Prompt: Working from the data below, write out exactly the lines from its first through the line that contains "Objective: To explore", both ends included and pictures omitted.

Available data:
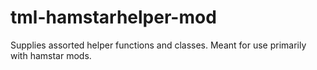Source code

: # tml-hamstarhelper-mod

Supplies assorted helper functions and classes. Meant for use primarily with hamstar mods.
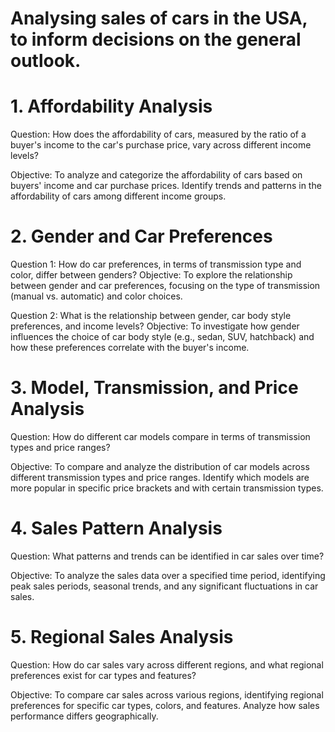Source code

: # Analysing sales of cars in the USA, to inform decisions on the general outlook.

# 1. Affordability Analysis
Question: How does the affordability of cars, measured by the ratio of a buyer's income to the car's purchase price, vary across different income levels?

Objective: To analyze and categorize the affordability of cars based on buyers' income and car purchase prices. Identify trends and patterns in the affordability of cars among different income groups.

# 2. Gender and Car Preferences
Question 1: How do car preferences, in terms of transmission type and color, differ between genders?
Objective: To explore the relationship between gender and car preferences, focusing on the type of transmission (manual vs. automatic) and color choices.

Question 2: What is the relationship between gender, car body style preferences, and income levels?
Objective: To investigate how gender influences the choice of car body style (e.g., sedan, SUV, hatchback) and how these preferences correlate with the buyer's income.

# 3. Model, Transmission, and Price Analysis
Question: How do different car models compare in terms of transmission types and price ranges?

Objective: To compare and analyze the distribution of car models across different transmission types and price ranges. Identify which models are more popular in specific price brackets and with certain transmission types.

# 4. Sales Pattern Analysis
Question: What patterns and trends can be identified in car sales over time?

Objective: To analyze the sales data over a specified time period, identifying peak sales periods, seasonal trends, and any significant fluctuations in car sales.

# 5. Regional Sales Analysis
Question: How do car sales vary across different regions, and what regional preferences exist for car types and features?

Objective: To compare car sales across various regions, identifying regional preferences for specific car types, colors, and features. Analyze how sales performance differs geographically.
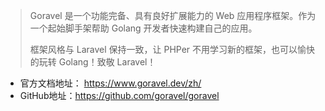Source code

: > Goravel 是一个功能完备、具有良好扩展能力的 Web 应用程序框架。作为一个起始脚手架帮助 Golang 开发者快速构建自己的应用。
>
> 框架风格与 Laravel 保持一致，让 PHPer 不用学习新的框架，也可以愉快的玩转 Golang！致敬 Laravel！

- 官方文档地址： https://www.goravel.dev/zh/
- GitHub地址：https://github.com/goravel/goravel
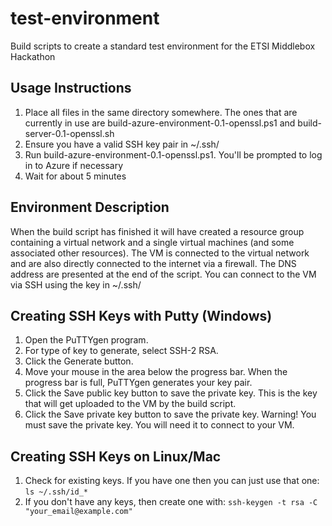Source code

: # test-environment
Build scripts to create a standard test environment for the ETSI Middlebox Hackathon

## Usage Instructions
1. Place all  files in the same directory somewhere. The ones that are currently in use are build-azure-environment-0.1-openssl.ps1 and build-server-0.1-openssl.sh
1. Ensure you have a valid SSH key pair in ~/.ssh/
1. Run build-azure-environment-0.1-openssl.ps1. You'll be prompted to log in to Azure if necessary
1. Wait for about 5 minutes

## Environment Description
When the build script has finished it will have created a resource group containing a virtual network and a single virtual machines (and some associated other resources). The VM is connected to the virtual network and are also directly connected to the internet via a firewall. The DNS address are presented at the end of the script. You can connect to the VM via SSH using the key in ~/.ssh/

## Creating SSH Keys with Putty (Windows)

1. Open the PuTTYgen program.
1. For type of key to generate, select SSH-2 RSA.
1. Click the Generate button.
1. Move your mouse in the area below the progress bar. When the progress bar is full, PuTTYgen generates your key pair.
1. Click the Save public key button to save the private key. This is the key that will get uploaded to the VM by the build script.
1. Click the Save private key button to save the private key. Warning! You must save the private key. You will need it to connect to your VM.

## Creating SSH Keys on Linux/Mac

1. Check for existing keys. If you have one then you can just use that one: `ls ~/.ssh/id_*`
1. If you don't have any keys, then create one with: `ssh-keygen -t rsa -C "your_email@example.com"`
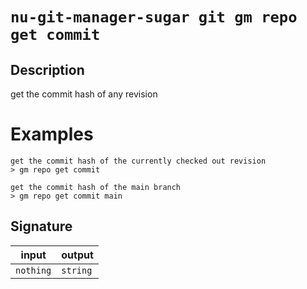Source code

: # `nu-git-manager-sugar git gm repo get commit`
## Description
get the commit hash of any revision

# Examples
    get the commit hash of the currently checked out revision
    > gm repo get commit

    get the commit hash of the main branch
    > gm repo get commit main

## Signature
| input     | output   |
| --------- | -------- |
| `nothing` | `string` |
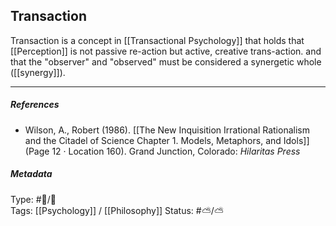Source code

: ## Transaction  # 

Transaction is a concept in  [[Transactional Psychology]] that holds that [[Perception]] is not passive re-action but active, creative trans-action. and that the "observer" and "observed" must be considered a synergetic whole ([[synergy]]).

___

##### References

- Wilson, A., Robert (1986). [[The New Inquisition Irrational Rationalism and the Citadel of Science Chapter 1. Models, Metaphors, and Idols]] (Page 12 · Location 160). Grand Junction, Colorado: _Hilaritas Press_

##### Metadata

Type: #🔵/🔵  
Tags: [[Psychology]] / [[Philosophy]]
Status: #⛅️/⛅️ 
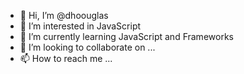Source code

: - 👋 Hi, I’m @dhoouglas
- 👀 I’m interested in JavaScript
- 🌱 I’m currently learning JavaScript and Frameworks
- 💞️ I’m looking to collaborate on ...
- 📫 How to reach me ...

<!---
dhoouglas/dhoouglas is a ✨ special ✨ repository because its `README.md` (this file) appears on your GitHub profile.
You can click the Preview link to take a look at your changes.
--->

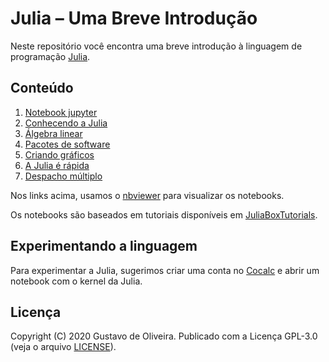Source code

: # Julia – Uma Breve Introdução

Neste repositório você encontra uma breve introdução à linguagem de programação [Julia][1].

## Conteúdo

1. [Notebook jupyter](https://nbviewer.jupyter.org/github/goliveira/julia-breve-intro/blob/master/01.notebook_jupyter.ipynb)
2. [Conhecendo a Julia](https://nbviewer.jupyter.org/github/goliveira/julia-breve-intro/blob/master/02.conhecendo_a_julia.ipynb)
3. [Álgebra linear](https://nbviewer.jupyter.org/github/goliveira/julia-breve-intro/blob/master/03.algebra_linear.ipynb)
4. [Pacotes de software](https://nbviewer.jupyter.org/github/goliveira/julia-breve-intro/blob/master/04.pacotes_de_software.ipynb)
5. [Criando gráficos](https://nbviewer.jupyter.org/github/goliveira/julia-breve-intro/blob/master/05.criando_graficos.ipynb)
6. [A Julia é rápida](https://nbviewer.jupyter.org/github/goliveira/julia-breve-intro/blob/master/06.a_julia_e_rapida.ipynb)
7. [Despacho múltiplo](https://nbviewer.jupyter.org/github/goliveira/julia-breve-intro/blob/master/07.despacho_multiplo.ipynb)

Nos links acima, usamos o [nbviewer][2] para visualizar os notebooks.

Os notebooks são baseados em tutoriais disponíveis em [JuliaBoxTutorials][3].

## Experimentando a linguagem

Para experimentar a Julia, sugerimos criar uma conta no [Cocalc][4] e abrir um notebook com o kernel da Julia.

## Licença

Copyright (C) 2020 Gustavo de Oliveira.
Publicado com a Licença GPL-3.0 (veja o arquivo [LICENSE][5]).

[1]: https://julialang.org
[2]: https://nbviewer.jupyter.org/github/goliveira/julia-breve-intro/tree/master/
[3]: https://github.com/JuliaComputing/JuliaBoxTutorials
[4]: https://cocalc.com
[5]: LICENSE
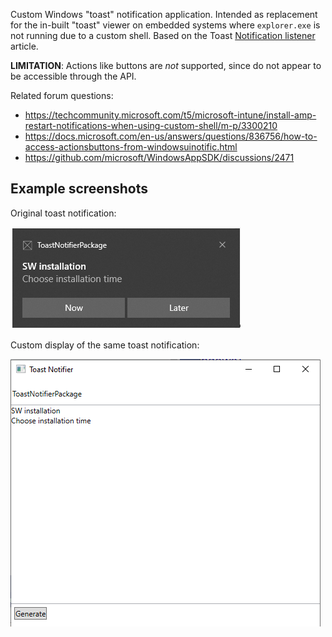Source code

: Custom Windows "toast" notification application. Intended as replacement for the in-built "toast" viewer on embedded systems where `explorer.exe` is not running due to a custom shell. Based on the Toast [Notification listener](https://docs.microsoft.com/en-us/windows/apps/design/shell/tiles-and-notifications/notification-listener) article.

**LIMITATION**: Actions like buttons are _not_ supported, since do not appear to be accessible through the API.

Related forum questions:
* https://techcommunity.microsoft.com/t5/microsoft-intune/install-amp-restart-notifications-when-using-custom-shell/m-p/3300210
* https://docs.microsoft.com/en-us/answers/questions/836756/how-to-access-actionsbuttons-from-windowsuinotific.html
* https://github.com/microsoft/WindowsAppSDK/discussions/2471


## Example screenshots
Original toast notification:

![OriginalToast](OriginalToast.png) 

Custom display of the same toast notification:

![CustomToast](CustomToast.png) 
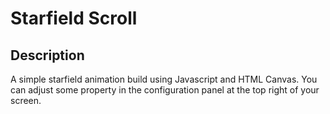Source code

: # Starfield Scroll

## Description

A simple starfield animation build using Javascript and HTML Canvas. You can adjust some property in the configuration panel at the top right of your screen.
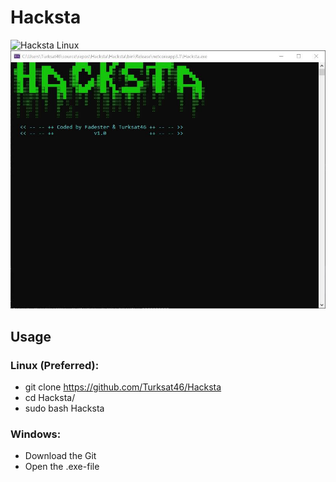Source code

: # Hacksta

![Hacksta Linux](https://user-images.githubusercontent.com/53977560/93612498-dc6e8b00-f9cf-11ea-9aac-364e29014197.jpeg)
![Hacksta Windows](https://raw.githubusercontent.com/Turksat46/Hacksta/master/Hacksta%20v0.JPG)

## Usage

### Linux (Preferred):
- git clone https://github.com/Turksat46/Hacksta
- cd Hacksta/
- sudo bash Hacksta

### Windows:
- Download the Git
- Open the .exe-file
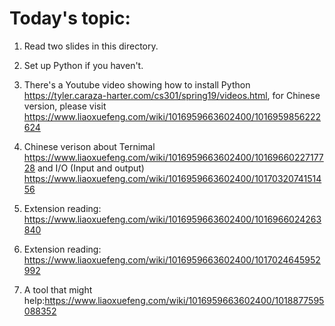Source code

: # Today's topic:

1. Read two slides in this directory.
2. Set up Python if you haven't.
3. There's a Youtube video showing how to install Python https://tyler.caraza-harter.com/cs301/spring19/videos.html, for Chinese version, please visit https://www.liaoxuefeng.com/wiki/1016959663602400/1016959856222624

4. Chinese verison about Ternimal https://www.liaoxuefeng.com/wiki/1016959663602400/1016966022717728 and I/O (Input and output) https://www.liaoxuefeng.com/wiki/1016959663602400/1017032074151456
5. Extension reading: https://www.liaoxuefeng.com/wiki/1016959663602400/1016966024263840
6. Extension reading: https://www.liaoxuefeng.com/wiki/1016959663602400/1017024645952992
7. A tool that might help:https://www.liaoxuefeng.com/wiki/1016959663602400/1018877595088352
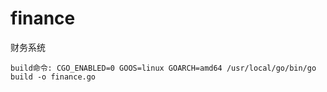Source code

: # finance
财务系统

    build命令: CGO_ENABLED=0 GOOS=linux GOARCH=amd64 /usr/local/go/bin/go build -o finance.go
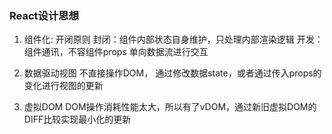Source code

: 
### React设计思想

1. 组件化: 开闭原则
封闭：组件内部状态自身维护，只处理内部渲染逻辑
开发：组件通讯，不容组件props 单向数据流进行交互

2. 数据驱动视图
不直接操作DOM， 通过修改数据state，或者通过传入props的变化进行视图的更新

3. 虚拟DOM
DOM操作消耗性能太大，所以有了vDOM，通过新旧虚拟DOM的DIFF比较实现最小化的更新


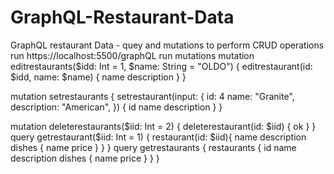 # GraphQL-Restaurant-Data
GraphQL restaurant Data - quey and mutations to  perform CRUD operations
run https://localhost:5500/graphQL
run mutations
mutation editrestaurants($idd: Int = 1, $name: String = "OLDO") {
  editrestaurant(id: $idd, name: $name) {
    name
    description
  }
}

mutation setrestaurants {
  setrestaurant(input: {
    id: 4
    name: "Granite",
    description: "American",
  }) {
    id
    name
    description
  }
}

mutation deleterestaurants($iid: Int = 2) {
  deleterestaurant(id: $iid) {
    ok
  }
}
query getrestaurant($iid: Int = 1) {
  restaurant(id: $iid){
    name
    description
    dishes {
      name
      price
    }
  }
}
query getrestaurants {
  restaurants {
    id
    name
    description
    dishes {
      name
      price
    }
  }
}


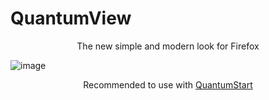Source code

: # QuantumView
<p align="center">The new simple and modern look for Firefox</p>

![image](images/QuantumPack01.png)

<p align="center">Recommended to use with <a href="https://github.com/Qeatrix/QuantumStart">QuantumStart<a></p>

Answer section:
Source code

: # tml-hamstarhelper-mod

Supplies assorted helper functions and classes. Meant for use primarily with hamstar mods.
Source code

: # Analysing sales of cars in the USA, to inform decisions on the general outlook.

# 1. Affordability Analysis
Question: How does the affordability of cars, measured by the ratio of a buyer's income to the car's purchase price, vary across different income levels?

Objective: To analyze and categorize the affordability of cars based on buyers' income and car purchase prices. Identify trends and patterns in the affordability of cars among different income groups.

# 2. Gender and Car Preferences
Question 1: How do car preferences, in terms of transmission type and color, differ between genders?
Objective: To explore the relationship between gender and car preferences, focusing on the type of transmission (manual vs. automatic) and color choices.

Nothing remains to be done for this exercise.